His death was confirmed by Aude Napoli, his spokeswoman.
“Robert Badinter never ceased to advocate the Enlightenment,” President Emmanuel Macron wrote on social media, hailing him as a “figure of the century” who incarnated the “French spirit.”
Mr. Badinter spent decades as an esteemed defense lawyer but was best known for enacting the 1981 law that abolished capital punishment in France, one of his very first acts as justice minister in the Socialist government of President François Mitterrand.
“Tomorrow, thanks to you, France’s justice will no longer be a justice that kills,” Mr. Badinter told lawmakers in 1981, in a fiery, hourslong speech defending the law.
He achieved this in the face of wide public support for the death penalty at the time. The fight against capital punishment stood at the core of his lifelong defense of human rights against oppression and cruelty.
In “The Execution,” a 1973 book, he vividly recalled “the sharp snap” of the guillotine blade as he witnessed the execution of one of his clients, a traumatizing experience that he said led him to campaign against the death penalty. Decades later, in a 2010 interview with The New York Times, he still referred to the guillotine as “my old enemy.”
Mr. Badinter was justice minister from 1981 to 1986, and then became the president of France’s Constitutional Council, a position he held for nine years.

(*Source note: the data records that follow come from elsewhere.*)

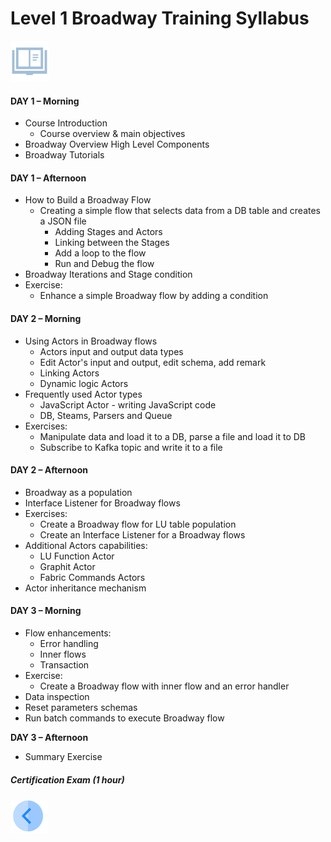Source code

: # Level 1 Broadway Training Syllabus

![](/academy/images/syllabus.png) 

#### **DAY 1 – Morning**

- Course Introduction
  - Course overview & main objectives
- Broadway Overview High Level Components
- Broadway Tutorials

#### **DAY 1 – Afternoon**

- How to Build a Broadway Flow
  - Creating a simple flow that selects data from a DB table and creates a JSON file
    - Adding Stages and Actors
    - Linking between the Stages
    - Add a loop to the flow
    - Run and Debug the flow
- Broadway Iterations and Stage condition
- Exercise: 
  - Enhance a simple Broadway flow by adding a condition

#### **DAY 2 – Morning**

- Using Actors in Broadway flows
  - Actors input and output data types
  - Edit Actor's input and output, edit schema, add remark
  - Linking Actors
  - Dynamic logic Actors
- Frequently used Actor types
  - JavaScript Actor - writing JavaScript code
  - DB, Steams, Parsers and Queue
- Exercises: 
  - Manipulate data and load it to a DB, parse a file and load it to DB
  - Subscribe to Kafka topic and write it to a file

#### **DAY 2 – Afternoon**

- Broadway as a population
- Interface Listener for Broadway flows
- Exercises: 
  - Create a Broadway flow for LU table population
  - Create an Interface Listener for a Broadway flows
- Additional Actors capabilities:
  - LU Function Actor 
  - Graphit Actor
  - Fabric Commands Actors
- Actor inheritance mechanism

#### **DAY 3 – Morning**

- Flow enhancements:
  - Error handling
  - Inner flows
  - Transaction
- Exercise:
  - Create a Broadway flow with inner flow and an error handler
- Data inspection
- Reset parameters schemas
- Run batch commands to execute Broadway flow

**DAY 3 – Afternoon**

- Summary Exercise

##### Certification Exam (1 hour)

[<img align="left" width="60" height="54" src="/articles/images/Previous.png">](/academy/Training_Level_1/99_Broadway/01_broadway_course_overview.md)
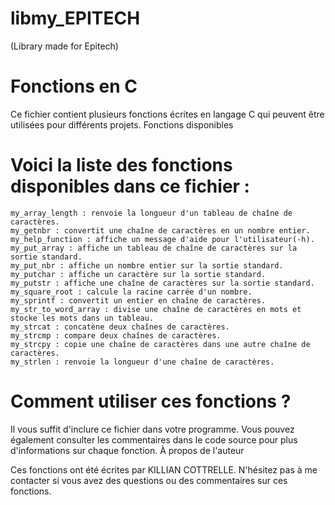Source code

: # libmy_EPITECH
(Library made for Epitech)

# Fonctions en C

Ce fichier contient plusieurs fonctions écrites en langage C qui peuvent être utilisées pour différents projets.
Fonctions disponibles

# Voici la liste des fonctions disponibles dans ce fichier :

    my_array_length : renvoie la longueur d'un tableau de chaîne de caractères.
    my_getnbr : convertit une chaîne de caractères en un nombre entier.
    my_help_function : affiche un message d'aide pour l'utilisateur(-h).
    my_put_array : affiche un tableau de chaîne de caractères sur la sortie standard.
    my_put_nbr : affiche un nombre entier sur la sortie standard.
    my_putchar : affiche un caractère sur la sortie standard.
    my_putstr : affiche une chaîne de caractères sur la sortie standard.
    my_square_root : calcule la racine carrée d'un nombre.
    my_sprintf : convertit un entier en chaîne de caractères.
    my_str_to_word_array : divise une chaîne de caractères en mots et stocke les mots dans un tableau.
    my_strcat : concatène deux chaînes de caractères.
    my_strcmp : compare deux chaînes de caractères.
    my_strcpy : copie une chaîne de caractères dans une autre chaîne de caractères.
    my_strlen : renvoie la longueur d'une chaîne de caractères.

# Comment utiliser ces fonctions ?

Il vous suffit d'inclure ce fichier dans votre programme. Vous pouvez également consulter les commentaires dans le code source pour plus d'informations sur chaque fonction.
À propos de l'auteur

Ces fonctions ont été écrites par KILLIAN COTTRELLE. N'hésitez pas à me contacter si vous avez des questions ou des commentaires sur ces fonctions.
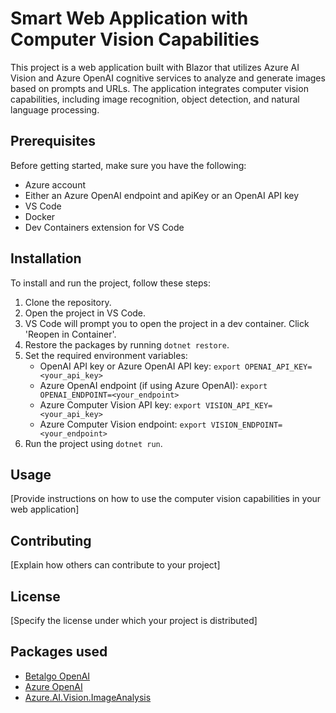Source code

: # Smart Web Application with Computer Vision Capabilities

This project is a web application built with Blazor that utilizes Azure AI Vision and Azure OpenAI cognitive services to analyze and generate images based on prompts and URLs. The application integrates computer vision capabilities, including image recognition, object detection, and natural language processing.

## Prerequisites

Before getting started, make sure you have the following:

* Azure account
* Either an Azure OpenAI endpoint and apiKey or an OpenAI API key
* VS Code
* Docker
* Dev Containers extension for VS Code

## Installation

To install and run the project, follow these steps:

1. Clone the repository.
2. Open the project in VS Code.
3. VS Code will prompt you to open the project in a dev container. Click 'Reopen in Container'.
4. Restore the packages by running `dotnet restore`.
5. Set the required environment variables:
    * OpenAI API key or Azure OpenAI API key: `export OPENAI_API_KEY=<your_api_key>`
    * Azure OpenAI endpoint (if using Azure OpenAI): `export OPENAI_ENDPOINT=<your_endpoint>`
    * Azure Computer Vision API key: `export VISION_API_KEY=<your_api_key>`
    * Azure Computer Vision endpoint: `export VISION_ENDPOINT=<your_endpoint>`
6. Run the project using `dotnet run`.

## Usage

[Provide instructions on how to use the computer vision capabilities in your web application]

## Contributing

[Explain how others can contribute to your project]

## License

[Specify the license under which your project is distributed]

## Packages used

* [Betalgo OpenAI](https://github.com/betalgo/openai)
* [Azure OpenAI](https://www.nuget.org/packages/Azure.AI.OpenAI/1.0.0-beta.10)
* [Azure.AI.Vision.ImageAnalysis](https://www.nuget.org/packages/Azure.AI.Vision.ImageAnalysis/0.15.1-beta.1)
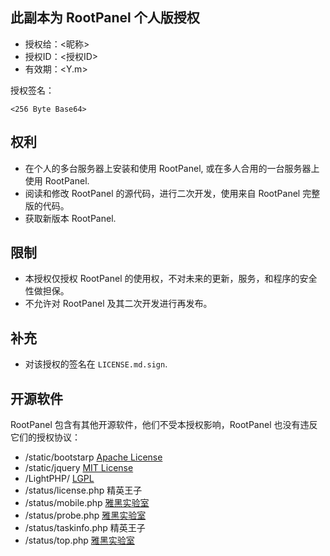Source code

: ## 此副本为 RootPanel 个人版授权

* 授权给：<昵称>
* 授权ID：<授权ID>
* 有效期：<Y.m>

授权签名：

    <256 Byte Base64>

## 权利

* 在个人的多台服务器上安装和使用 RootPanel, 或在多人合用的一台服务器上使用 RootPanel.
* 阅读和修改 RootPanel 的源代码，进行二次开发，使用来自 RootPanel 完整版的代码。
* 获取新版本 RootPanel.

## 限制

* 本授权仅授权 RootPanel 的使用权，不对未来的更新，服务，和程序的安全性做担保。
* 不允许对 RootPanel 及其二次开发进行再发布。

## 补充

* 对该授权的签名在 `LICENSE.md.sign`.

## 开源软件
RootPanel 包含有其他开源软件，他们不受本授权影响，RootPanel 也没有违反它们的授权协议：

* /static/bootstarp [Apache License](https://github.com/twbs/bootstrap)
* /static/jquery [MIT License](https://github.com/jquery/jquery)
* /LightPHP/ [LGPL](https://github.com/jybox/LightPHP)
* /status/license.php 精英王子
* /status/mobile.php [雅黑实验室](http://yahei.net/)
* /status/probe.php [雅黑实验室](http://yahei.net/)
* /status/taskinfo.php 精英王子
* /status/top.php [雅黑实验室](http://yahei.net/)
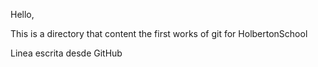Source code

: Hello,

This is a directory that content the first works of git for HolbertonSchool

Linea escrita desde GitHub
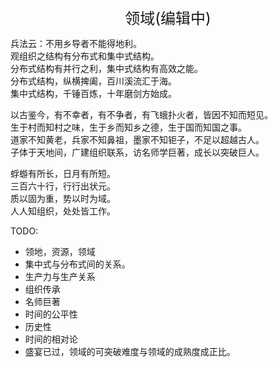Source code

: <center><font size=5>领域(编辑中)</font></center>

兵法云：不用乡导者不能得地利。<br/>
观组织之结构有分布式和集中式结构。<br/>
分布式结构有并行之利，集中式结构有高效之能。<br/>
分布式结构，纵横捭阖，百川溪流汇于海。<br/>
集中式结构，千锤百炼，十年磨剑方始成。<br/>


以古鉴今，有不幸者，有不争者，有飞蛾扑火者，皆因不知而短见。<br/>
生于村而知村之味，生于乡而知乡之德，生于国而知国之事。<br/>
道家不知黄老，兵家不知鼻祖，墨家不知钜子，不足以超越古人。<br/>
子体于天地间，广建组织联系，访名师学巨著，成长以突破巨人。<br/>

蜉蝣有所长，日月有所短。<br/>
三百六十行，行行出状元。<br/>
质以固为重，势以时为域。<br/>
人人知组织，处处皆工作。<br/>

TODO: 
* 领地，资源，领域
* 集中式与分布式间的关系。
* 生产力与生产关系
* 组织传承
* 名师巨著
* 时间的公平性
* 历史性
* 时间的相对论
* 盛宴已过，领域的可突破难度与领域的成熟度成正比。

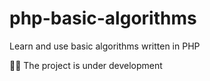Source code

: # php-basic-algorithms
Learn and use basic algorithms written in PHP

👨‍💻 The project is under development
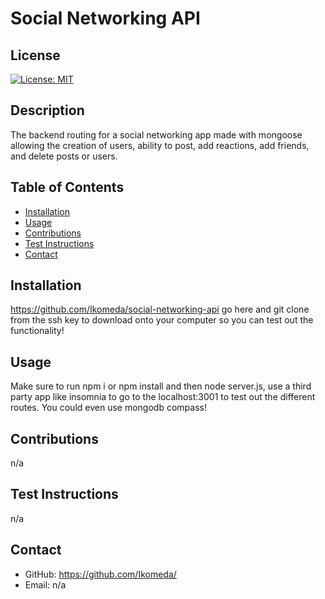 
  # Social Networking API
  <a name='license'></a>
  ## License
  [![License: MIT](https://img.shields.io/badge/license-MIT-yellow.svg)](http://www.mit.edu/~amini/LICENSE.md)
  ## Description
  The backend routing for a social networking app made with mongoose allowing the creation of users, ability to post, add reactions, add friends, and delete posts or users.
  ## Table of Contents
  * [Installation](#installation)
  * [Usage](#usage)
  * [Contributions](#contributions)
  * [Test Instructions](#test-instructions)
  * [Contact](#contact)
  ## Installation
  https://github.com/Ikomeda/social-networking-api go here and git clone from the ssh key to download onto your computer so you can test out the functionality!
  ## Usage
  Make sure to run npm i or npm install and then node server.js, use a third party app like insomnia to go to the localhost:3001 to test out the different routes. You could even use mongodb compass!
  ## Contributions
  n/a
  ## Test Instructions
  n/a
  ## Contact
  * GitHub: https://github.com/Ikomeda/
  * Email: n/a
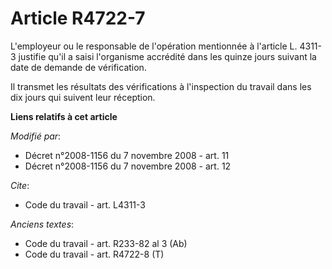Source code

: # Article R4722-7

L'employeur ou le responsable de l'opération mentionnée à l'article L. 4311-3 justifie qu'il a saisi l'organisme accrédité
dans les quinze jours suivant la date de demande de vérification.

Il transmet les résultats des vérifications à l'inspection du travail dans les dix jours qui suivent leur réception.

**Liens relatifs à cet article**

_Modifié par_:

  - Décret n°2008-1156 du 7 novembre 2008 - art. 11
  - Décret n°2008-1156 du 7 novembre 2008 - art. 12

_Cite_:

  - Code du travail - art. L4311-3

_Anciens textes_:

  - Code du travail - art. R233-82 al 3 (Ab)
  - Code du travail - art. R4722-8 (T)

The council is the institution that reviews laws to ensure that they conform with the Constitution. He also served in the Senate as a Socialist lawmaker from 1995 to 2011, and progressively came to resemble the conscience of the republic, a fervent defender of the rule of law.
“Deeply committed to justice, an advocate of abolition, a man of law and passion, he leaves a void that matches his legacy: immeasurable,” Éric Dupond-Moretti, France’s justice minister — and a longtime defense lawyer himself — said on social media.
Born in Paris, the son of Jewish immigrants from Bessarabia, a region in Eastern Europe that now straddles Moldova and Ukraine, Mr. Badinter was raised to respect the liberal values and tolerance of the French republic.
But in 1943, when he was 15, his father, Simon, was deported from Lyon and never returned from the Nazi death camps. Several other members of his family, including one of his grandmothers, were also killed by the Nazis.
The lesson for Mr. Badinter was not that the promises of the republic were empty but that constant vigilance was needed to honor and defend them. The wartime Vichy government in France that collaborated with the Nazis in the deportation of Jews constituted the ultimate betrayal of the republic.
Defining himself as “republican, secular and Jewish,” he carried within him for the rest of his long life the mark of his family’s loss in a moment of French betrayal.
“I am French, a French Jew — the two cannot be disassociated,” he said in 2018. “These are not just words, this is the lived reality.”
Mr. Badinter was particularly close to Mr. Mitterrand, and worked with him on the refashioning of the Socialist Party as a center-left movement that abandoned the wholesale nationalization of industries.
It was to Mr. Badinter that Mr. Mitterrand turned in 1984 to countersign, in strict secrecy, the document in which the president recognized Mazarine Pingeot, his daughter from an adulterous relationship.